Task details :: Begin at the line containing "de inicialización genérica" in the data below and go on through the line containing "veces en la acción initialize", repeating each line exactly; include both ends and no other line.
***** Data extracts *****
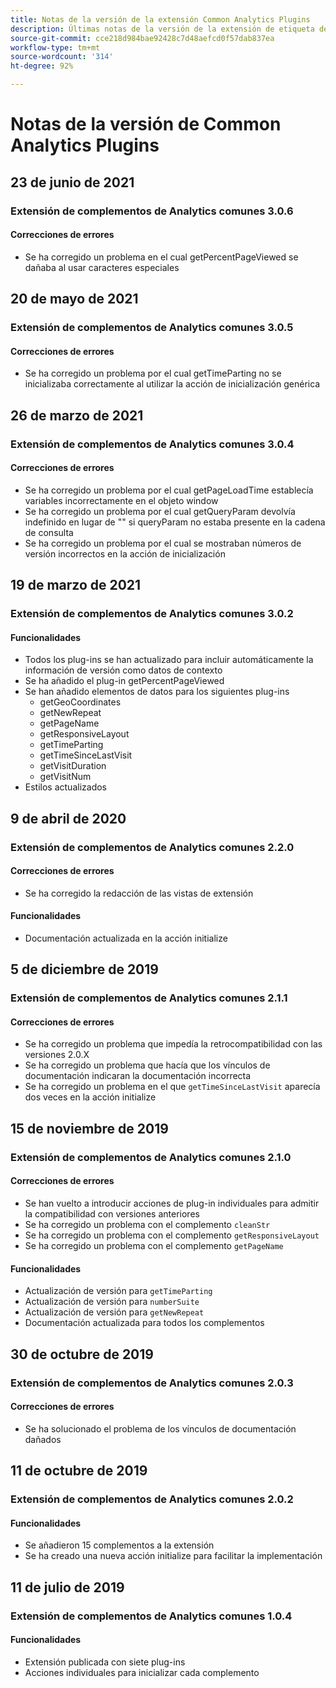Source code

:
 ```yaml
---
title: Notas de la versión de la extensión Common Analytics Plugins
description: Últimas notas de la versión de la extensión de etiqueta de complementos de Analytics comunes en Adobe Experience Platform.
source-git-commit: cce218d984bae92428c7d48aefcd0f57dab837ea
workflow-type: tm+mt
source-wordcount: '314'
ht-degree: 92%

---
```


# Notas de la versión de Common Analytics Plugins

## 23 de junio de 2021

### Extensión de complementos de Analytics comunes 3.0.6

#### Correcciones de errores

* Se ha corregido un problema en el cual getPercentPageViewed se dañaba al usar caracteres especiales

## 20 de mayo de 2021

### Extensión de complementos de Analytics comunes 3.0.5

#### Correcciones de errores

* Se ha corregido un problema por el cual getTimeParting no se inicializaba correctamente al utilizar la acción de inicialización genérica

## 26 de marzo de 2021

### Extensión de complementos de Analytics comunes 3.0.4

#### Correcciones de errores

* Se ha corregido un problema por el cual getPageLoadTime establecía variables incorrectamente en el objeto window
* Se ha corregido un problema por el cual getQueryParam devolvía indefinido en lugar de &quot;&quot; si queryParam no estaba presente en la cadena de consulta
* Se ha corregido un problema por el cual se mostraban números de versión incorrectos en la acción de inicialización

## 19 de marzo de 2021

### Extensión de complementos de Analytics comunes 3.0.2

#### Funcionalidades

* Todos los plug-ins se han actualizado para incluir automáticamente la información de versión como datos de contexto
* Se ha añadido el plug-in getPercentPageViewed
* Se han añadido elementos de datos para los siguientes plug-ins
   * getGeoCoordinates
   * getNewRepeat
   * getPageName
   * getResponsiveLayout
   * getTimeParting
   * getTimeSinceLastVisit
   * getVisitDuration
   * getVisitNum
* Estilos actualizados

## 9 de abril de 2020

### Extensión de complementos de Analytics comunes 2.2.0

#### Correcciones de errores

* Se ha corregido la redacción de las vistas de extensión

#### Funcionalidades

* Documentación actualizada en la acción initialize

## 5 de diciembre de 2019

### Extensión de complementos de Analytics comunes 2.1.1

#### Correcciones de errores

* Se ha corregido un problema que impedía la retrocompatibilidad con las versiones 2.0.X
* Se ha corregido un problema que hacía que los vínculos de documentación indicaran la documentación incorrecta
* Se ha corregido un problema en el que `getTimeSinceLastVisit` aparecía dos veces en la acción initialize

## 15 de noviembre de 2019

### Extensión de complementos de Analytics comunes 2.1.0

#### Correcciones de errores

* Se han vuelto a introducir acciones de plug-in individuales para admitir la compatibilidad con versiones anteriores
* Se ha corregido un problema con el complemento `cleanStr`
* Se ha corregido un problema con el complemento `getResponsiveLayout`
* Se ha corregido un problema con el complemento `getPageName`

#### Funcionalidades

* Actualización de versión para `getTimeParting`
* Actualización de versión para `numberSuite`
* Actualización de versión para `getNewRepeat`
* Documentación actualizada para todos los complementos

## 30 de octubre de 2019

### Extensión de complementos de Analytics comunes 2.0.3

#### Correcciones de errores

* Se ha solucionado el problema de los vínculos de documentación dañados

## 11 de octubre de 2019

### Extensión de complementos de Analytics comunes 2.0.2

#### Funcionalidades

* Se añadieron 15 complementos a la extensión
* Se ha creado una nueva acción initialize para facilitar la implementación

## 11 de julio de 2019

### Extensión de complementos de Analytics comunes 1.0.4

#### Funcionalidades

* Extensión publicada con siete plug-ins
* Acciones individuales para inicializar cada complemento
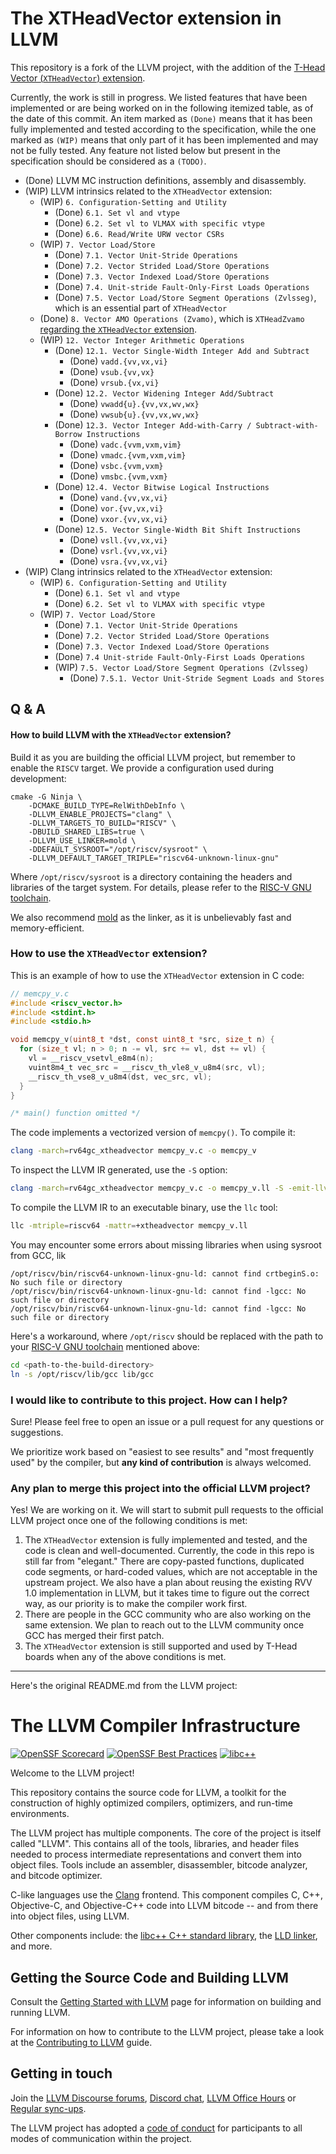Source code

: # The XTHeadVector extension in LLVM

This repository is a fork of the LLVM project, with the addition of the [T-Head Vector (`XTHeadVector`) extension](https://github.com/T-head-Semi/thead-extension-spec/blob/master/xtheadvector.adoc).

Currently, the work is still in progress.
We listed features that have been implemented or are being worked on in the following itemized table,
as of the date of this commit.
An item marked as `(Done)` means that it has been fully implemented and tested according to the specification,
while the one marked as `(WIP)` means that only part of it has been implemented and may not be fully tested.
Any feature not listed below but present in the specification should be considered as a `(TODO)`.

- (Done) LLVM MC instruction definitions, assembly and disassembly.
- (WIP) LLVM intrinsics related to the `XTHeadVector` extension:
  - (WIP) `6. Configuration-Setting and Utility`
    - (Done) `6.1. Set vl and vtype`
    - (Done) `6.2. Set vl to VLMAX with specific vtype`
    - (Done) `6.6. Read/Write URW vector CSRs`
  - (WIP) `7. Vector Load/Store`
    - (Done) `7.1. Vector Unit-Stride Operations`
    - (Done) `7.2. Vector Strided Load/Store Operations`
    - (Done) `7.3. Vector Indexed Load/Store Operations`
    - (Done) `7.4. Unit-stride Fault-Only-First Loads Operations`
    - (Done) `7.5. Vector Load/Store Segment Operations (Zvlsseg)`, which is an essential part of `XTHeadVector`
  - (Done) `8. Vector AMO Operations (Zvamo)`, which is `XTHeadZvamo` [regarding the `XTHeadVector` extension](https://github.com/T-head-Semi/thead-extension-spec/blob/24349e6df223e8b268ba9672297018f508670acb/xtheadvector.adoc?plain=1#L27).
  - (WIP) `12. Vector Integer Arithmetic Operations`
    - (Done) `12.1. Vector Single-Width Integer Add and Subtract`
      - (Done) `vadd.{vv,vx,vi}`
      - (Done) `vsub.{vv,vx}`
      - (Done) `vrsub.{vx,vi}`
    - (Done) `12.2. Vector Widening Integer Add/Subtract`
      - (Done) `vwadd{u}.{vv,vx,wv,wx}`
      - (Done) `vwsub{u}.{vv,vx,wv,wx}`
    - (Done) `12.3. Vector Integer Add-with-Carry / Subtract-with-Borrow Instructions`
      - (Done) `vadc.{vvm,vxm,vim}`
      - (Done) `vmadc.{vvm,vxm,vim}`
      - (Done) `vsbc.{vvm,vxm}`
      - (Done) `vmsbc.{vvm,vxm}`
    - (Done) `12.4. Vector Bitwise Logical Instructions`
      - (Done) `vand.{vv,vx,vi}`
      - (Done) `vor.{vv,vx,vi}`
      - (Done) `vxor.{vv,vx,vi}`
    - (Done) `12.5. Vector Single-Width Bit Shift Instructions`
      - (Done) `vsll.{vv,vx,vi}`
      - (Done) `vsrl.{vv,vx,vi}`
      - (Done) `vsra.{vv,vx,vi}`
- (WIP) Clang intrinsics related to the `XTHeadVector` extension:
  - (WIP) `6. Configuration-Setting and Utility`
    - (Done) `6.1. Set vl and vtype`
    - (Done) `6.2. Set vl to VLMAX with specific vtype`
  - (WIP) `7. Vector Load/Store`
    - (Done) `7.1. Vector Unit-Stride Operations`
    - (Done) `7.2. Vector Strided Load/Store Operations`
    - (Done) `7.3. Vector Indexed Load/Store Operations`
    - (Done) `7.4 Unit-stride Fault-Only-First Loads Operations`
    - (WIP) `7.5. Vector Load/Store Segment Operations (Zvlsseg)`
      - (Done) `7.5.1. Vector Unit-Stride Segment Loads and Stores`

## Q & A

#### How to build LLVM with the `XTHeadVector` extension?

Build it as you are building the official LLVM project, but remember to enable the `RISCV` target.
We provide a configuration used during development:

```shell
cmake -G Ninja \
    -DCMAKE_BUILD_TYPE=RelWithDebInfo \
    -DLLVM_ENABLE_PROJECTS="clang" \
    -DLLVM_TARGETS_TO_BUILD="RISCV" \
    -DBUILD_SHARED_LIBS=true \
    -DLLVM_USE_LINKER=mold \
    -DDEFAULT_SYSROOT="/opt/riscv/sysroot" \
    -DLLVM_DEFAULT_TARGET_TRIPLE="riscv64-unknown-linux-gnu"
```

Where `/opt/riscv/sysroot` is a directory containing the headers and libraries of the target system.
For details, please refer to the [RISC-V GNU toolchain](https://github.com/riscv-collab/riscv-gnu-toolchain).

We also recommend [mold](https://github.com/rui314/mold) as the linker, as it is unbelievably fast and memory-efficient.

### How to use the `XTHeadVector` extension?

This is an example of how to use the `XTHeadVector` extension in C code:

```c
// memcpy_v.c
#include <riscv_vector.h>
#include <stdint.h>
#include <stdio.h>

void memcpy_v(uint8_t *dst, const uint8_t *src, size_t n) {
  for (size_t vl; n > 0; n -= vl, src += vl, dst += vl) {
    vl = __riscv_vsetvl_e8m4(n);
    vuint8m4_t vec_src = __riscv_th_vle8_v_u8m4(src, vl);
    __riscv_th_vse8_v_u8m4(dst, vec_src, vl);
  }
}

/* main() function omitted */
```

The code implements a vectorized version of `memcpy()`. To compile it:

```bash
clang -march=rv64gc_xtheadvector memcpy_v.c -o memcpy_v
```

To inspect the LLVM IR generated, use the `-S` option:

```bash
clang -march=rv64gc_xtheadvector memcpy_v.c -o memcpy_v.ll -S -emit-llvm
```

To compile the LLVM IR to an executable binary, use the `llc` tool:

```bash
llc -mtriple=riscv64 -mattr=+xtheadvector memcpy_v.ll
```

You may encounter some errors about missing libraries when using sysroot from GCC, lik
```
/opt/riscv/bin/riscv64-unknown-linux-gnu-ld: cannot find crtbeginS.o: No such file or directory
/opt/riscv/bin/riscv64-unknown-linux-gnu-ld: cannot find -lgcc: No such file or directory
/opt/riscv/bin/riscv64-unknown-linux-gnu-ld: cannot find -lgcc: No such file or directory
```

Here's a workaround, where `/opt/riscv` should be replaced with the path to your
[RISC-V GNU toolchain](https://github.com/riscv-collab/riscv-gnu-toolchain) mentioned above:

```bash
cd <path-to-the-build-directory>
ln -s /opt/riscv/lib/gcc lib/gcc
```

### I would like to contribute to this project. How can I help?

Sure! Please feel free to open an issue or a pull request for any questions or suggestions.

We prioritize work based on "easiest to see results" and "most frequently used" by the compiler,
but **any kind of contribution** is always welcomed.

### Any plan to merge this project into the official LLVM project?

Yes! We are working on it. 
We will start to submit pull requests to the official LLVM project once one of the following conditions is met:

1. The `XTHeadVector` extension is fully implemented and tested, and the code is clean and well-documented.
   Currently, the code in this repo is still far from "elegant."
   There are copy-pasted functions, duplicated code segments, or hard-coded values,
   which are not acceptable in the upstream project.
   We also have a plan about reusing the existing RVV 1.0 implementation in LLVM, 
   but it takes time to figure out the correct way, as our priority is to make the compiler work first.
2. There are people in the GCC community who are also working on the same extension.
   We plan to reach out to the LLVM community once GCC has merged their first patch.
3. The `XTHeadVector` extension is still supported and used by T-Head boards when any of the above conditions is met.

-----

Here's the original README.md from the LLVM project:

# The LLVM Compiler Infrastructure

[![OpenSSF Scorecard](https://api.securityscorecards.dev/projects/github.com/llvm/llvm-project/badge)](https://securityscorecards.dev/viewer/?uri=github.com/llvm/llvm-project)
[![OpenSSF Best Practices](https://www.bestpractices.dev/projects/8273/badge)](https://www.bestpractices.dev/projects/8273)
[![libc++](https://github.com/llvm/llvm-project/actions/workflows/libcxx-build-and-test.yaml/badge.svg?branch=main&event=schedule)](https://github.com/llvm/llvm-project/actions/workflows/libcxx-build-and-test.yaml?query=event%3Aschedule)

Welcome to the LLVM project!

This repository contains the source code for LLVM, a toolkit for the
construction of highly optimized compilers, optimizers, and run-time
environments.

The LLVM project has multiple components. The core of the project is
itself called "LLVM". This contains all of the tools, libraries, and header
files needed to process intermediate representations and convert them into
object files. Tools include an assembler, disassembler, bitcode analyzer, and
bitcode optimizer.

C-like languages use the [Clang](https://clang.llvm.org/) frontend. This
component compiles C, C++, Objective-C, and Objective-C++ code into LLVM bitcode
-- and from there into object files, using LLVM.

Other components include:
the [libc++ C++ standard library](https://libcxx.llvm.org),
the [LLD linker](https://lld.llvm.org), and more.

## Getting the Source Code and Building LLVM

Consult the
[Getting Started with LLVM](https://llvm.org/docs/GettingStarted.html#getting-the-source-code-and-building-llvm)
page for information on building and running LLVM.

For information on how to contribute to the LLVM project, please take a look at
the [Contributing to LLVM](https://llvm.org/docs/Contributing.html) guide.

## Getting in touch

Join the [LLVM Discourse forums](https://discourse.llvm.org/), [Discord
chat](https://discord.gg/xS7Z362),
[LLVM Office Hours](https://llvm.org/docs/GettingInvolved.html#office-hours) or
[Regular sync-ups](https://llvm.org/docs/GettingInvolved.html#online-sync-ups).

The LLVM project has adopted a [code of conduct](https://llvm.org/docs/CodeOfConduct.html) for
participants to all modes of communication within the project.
*****
Final answer ::
* Se ha corregido un problema por el cual getTimeParting no se inicializaba correctamente al utilizar la acción de inicialización genérica

## 26 de marzo de 2021

### Extensión de complementos de Analytics comunes 3.0.4

#### Correcciones de errores

* Se ha corregido un problema por el cual getPageLoadTime establecía variables incorrectamente en el objeto window
* Se ha corregido un problema por el cual getQueryParam devolvía indefinido en lugar de &quot;&quot; si queryParam no estaba presente en la cadena de consulta
* Se ha corregido un problema por el cual se mostraban números de versión incorrectos en la acción de inicialización

## 19 de marzo de 2021

### Extensión de complementos de Analytics comunes 3.0.2

#### Funcionalidades

* Todos los plug-ins se han actualizado para incluir automáticamente la información de versión como datos de contexto
* Se ha añadido el plug-in getPercentPageViewed
* Se han añadido elementos de datos para los siguientes plug-ins
   * getGeoCoordinates
   * getNewRepeat
   * getPageName
   * getResponsiveLayout
   * getTimeParting
   * getTimeSinceLastVisit
   * getVisitDuration
   * getVisitNum
* Estilos actualizados

## 9 de abril de 2020

### Extensión de complementos de Analytics comunes 2.2.0

#### Correcciones de errores

* Se ha corregido la redacción de las vistas de extensión

#### Funcionalidades

* Documentación actualizada en la acción initialize

## 5 de diciembre de 2019

### Extensión de complementos de Analytics comunes 2.1.1

#### Correcciones de errores

* Se ha corregido un problema que impedía la retrocompatibilidad con las versiones 2.0.X
* Se ha corregido un problema que hacía que los vínculos de documentación indicaran la documentación incorrecta
* Se ha corregido un problema en el que `getTimeSinceLastVisit` aparecía dos veces en la acción initialize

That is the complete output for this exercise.